Go through the material below, find each line with the word "file", and copy those lines.

→ SUPPLIED INFORMATION
--*--
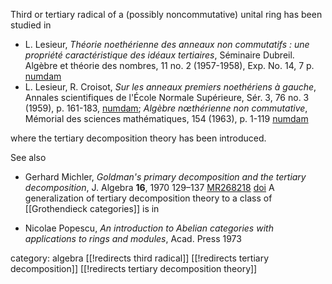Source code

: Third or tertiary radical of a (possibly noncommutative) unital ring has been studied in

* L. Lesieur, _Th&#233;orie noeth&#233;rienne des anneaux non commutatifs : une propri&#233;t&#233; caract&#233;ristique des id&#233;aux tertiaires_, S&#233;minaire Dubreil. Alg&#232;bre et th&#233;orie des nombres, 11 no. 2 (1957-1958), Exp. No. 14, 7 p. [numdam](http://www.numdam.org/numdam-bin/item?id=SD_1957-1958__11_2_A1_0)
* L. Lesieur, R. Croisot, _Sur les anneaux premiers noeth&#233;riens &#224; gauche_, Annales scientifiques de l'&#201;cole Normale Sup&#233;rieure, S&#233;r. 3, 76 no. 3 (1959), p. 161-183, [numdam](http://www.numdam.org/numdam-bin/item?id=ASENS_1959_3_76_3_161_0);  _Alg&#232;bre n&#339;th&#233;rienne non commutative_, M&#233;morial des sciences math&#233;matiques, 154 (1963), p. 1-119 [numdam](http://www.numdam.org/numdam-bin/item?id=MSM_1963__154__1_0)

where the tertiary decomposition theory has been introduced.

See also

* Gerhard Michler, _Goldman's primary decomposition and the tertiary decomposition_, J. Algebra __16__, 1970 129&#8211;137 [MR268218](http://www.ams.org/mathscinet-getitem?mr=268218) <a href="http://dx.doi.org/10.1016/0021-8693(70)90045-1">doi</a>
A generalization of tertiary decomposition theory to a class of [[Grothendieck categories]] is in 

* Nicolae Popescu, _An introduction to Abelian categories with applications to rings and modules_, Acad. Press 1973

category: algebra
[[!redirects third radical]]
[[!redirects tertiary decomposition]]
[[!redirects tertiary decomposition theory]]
--*--
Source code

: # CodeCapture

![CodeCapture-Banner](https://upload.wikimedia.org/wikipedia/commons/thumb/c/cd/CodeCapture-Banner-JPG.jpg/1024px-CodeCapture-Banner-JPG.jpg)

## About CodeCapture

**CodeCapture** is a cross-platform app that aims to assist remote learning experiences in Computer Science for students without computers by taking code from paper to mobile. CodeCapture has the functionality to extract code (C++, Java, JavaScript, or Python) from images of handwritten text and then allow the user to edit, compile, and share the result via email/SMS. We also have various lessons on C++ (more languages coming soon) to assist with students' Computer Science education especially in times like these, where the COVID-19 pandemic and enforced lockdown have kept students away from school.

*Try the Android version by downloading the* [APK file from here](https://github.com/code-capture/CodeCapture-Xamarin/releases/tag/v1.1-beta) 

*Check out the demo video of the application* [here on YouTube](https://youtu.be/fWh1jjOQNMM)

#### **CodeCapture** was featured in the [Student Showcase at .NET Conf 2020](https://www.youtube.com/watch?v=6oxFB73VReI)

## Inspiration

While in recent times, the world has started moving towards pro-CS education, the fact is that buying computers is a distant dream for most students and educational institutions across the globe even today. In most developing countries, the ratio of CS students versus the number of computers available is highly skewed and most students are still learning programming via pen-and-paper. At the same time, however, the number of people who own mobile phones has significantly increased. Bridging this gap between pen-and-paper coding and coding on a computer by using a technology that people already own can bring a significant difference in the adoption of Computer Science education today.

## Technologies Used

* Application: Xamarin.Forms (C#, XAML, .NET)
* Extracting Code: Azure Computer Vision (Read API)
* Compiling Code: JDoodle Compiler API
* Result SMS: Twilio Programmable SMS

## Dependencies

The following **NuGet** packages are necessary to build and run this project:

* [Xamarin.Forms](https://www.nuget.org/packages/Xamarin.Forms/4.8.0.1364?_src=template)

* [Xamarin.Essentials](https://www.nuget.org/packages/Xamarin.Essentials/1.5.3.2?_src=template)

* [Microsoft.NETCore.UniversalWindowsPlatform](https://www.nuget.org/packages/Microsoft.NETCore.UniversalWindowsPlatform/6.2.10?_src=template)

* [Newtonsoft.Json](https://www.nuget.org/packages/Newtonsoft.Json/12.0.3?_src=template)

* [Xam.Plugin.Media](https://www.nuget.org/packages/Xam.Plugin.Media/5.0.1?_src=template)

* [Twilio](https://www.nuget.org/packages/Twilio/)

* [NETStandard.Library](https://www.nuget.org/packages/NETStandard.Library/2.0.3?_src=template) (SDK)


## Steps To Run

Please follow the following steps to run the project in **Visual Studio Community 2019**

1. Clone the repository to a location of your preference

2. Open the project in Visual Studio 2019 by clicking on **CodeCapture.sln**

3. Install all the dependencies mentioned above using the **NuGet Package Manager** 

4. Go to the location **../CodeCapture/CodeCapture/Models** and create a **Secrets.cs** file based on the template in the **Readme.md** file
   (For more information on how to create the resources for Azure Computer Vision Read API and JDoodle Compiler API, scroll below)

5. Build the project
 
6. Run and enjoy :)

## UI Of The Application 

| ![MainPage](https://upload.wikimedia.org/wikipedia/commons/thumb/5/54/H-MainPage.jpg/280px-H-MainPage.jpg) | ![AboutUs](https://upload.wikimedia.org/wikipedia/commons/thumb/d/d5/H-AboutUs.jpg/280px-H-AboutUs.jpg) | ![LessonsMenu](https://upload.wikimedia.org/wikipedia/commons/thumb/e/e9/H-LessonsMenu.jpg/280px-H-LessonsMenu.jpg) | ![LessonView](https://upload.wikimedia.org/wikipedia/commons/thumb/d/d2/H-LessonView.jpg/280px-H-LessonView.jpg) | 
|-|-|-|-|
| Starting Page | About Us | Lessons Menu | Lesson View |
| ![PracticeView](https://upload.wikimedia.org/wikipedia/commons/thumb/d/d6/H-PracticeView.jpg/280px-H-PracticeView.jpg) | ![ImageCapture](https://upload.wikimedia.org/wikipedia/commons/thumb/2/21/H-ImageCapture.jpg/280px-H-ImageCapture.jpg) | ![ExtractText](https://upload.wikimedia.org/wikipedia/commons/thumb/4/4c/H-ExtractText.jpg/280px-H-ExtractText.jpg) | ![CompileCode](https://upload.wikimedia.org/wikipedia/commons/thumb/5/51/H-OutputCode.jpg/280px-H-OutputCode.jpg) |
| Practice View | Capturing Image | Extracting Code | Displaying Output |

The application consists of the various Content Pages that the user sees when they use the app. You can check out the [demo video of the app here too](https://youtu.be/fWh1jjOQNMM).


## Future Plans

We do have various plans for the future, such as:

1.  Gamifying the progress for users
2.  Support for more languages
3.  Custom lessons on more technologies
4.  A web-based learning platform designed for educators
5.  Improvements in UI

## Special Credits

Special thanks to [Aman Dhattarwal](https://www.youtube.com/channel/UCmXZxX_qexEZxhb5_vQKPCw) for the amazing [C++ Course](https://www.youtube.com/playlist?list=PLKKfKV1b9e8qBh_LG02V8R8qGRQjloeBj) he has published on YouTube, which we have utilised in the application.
--*--
→ SOLUTION FOR THIS TASK
*Try the Android version by downloading the* [APK file from here](https://github.com/code-capture/CodeCapture-Xamarin/releases/tag/v1.1-beta) 
4. Go to the location **../CodeCapture/CodeCapture/Models** and create a **Secrets.cs** file based on the template in the **Readme.md** file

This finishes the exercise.